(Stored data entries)
-.-.-

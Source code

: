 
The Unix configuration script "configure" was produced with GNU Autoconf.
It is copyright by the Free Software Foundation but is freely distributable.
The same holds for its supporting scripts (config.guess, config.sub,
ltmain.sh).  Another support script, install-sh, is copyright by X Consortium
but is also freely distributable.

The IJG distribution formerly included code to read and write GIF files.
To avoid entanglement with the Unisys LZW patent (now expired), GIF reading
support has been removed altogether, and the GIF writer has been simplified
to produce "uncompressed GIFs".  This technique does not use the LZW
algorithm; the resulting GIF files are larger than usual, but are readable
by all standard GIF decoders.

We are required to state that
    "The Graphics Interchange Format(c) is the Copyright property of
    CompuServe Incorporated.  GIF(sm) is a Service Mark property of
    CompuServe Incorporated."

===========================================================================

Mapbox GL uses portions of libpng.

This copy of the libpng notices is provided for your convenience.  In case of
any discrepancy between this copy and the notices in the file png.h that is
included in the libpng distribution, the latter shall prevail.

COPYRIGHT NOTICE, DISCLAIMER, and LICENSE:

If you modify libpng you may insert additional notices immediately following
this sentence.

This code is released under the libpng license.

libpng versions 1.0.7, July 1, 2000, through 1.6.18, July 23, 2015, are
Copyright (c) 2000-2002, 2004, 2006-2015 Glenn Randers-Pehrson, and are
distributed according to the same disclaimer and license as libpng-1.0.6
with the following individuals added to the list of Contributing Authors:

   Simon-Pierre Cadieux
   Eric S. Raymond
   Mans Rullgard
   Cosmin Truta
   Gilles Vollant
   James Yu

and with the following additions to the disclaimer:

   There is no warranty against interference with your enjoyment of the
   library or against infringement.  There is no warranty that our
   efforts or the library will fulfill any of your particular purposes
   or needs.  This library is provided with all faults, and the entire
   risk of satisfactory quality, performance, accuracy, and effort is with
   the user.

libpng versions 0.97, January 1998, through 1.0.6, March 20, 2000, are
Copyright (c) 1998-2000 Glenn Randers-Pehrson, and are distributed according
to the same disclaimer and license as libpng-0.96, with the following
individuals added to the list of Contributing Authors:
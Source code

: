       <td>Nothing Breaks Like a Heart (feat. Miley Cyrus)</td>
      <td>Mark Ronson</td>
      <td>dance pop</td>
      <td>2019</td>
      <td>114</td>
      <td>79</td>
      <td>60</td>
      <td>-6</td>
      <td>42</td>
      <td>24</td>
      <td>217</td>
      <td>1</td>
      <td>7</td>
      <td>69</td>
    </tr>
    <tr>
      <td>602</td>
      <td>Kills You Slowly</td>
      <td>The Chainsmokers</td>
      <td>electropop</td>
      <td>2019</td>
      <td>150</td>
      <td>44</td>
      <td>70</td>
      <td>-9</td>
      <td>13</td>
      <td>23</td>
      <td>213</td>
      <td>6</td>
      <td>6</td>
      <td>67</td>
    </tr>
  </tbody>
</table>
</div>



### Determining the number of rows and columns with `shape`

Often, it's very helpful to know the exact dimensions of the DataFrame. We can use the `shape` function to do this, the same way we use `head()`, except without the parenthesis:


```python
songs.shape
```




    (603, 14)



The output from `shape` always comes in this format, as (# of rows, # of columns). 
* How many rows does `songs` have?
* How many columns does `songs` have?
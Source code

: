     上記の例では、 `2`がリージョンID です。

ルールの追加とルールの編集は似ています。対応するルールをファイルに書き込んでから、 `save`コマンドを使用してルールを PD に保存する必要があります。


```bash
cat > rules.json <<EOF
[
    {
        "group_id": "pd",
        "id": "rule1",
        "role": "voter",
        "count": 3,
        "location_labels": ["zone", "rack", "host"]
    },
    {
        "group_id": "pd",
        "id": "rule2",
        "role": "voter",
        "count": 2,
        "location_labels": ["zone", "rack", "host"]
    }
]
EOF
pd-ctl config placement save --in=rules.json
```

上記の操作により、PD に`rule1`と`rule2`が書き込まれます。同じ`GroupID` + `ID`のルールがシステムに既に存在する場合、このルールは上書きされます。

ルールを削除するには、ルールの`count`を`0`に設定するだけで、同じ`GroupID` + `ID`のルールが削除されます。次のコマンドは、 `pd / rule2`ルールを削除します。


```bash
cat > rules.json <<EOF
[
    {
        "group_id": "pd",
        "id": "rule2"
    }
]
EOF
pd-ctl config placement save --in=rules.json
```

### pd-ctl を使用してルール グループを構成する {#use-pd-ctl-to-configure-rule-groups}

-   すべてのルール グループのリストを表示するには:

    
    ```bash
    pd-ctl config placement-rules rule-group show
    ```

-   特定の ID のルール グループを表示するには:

-.-.-

WORK ORDER: Where a line of the records contains the word "included", copy that line.

SOLUTION FOR THIS TASK:
The IJG distribution formerly included code to read and write GIF files.
included in the libpng distribution, the latter shall prevail.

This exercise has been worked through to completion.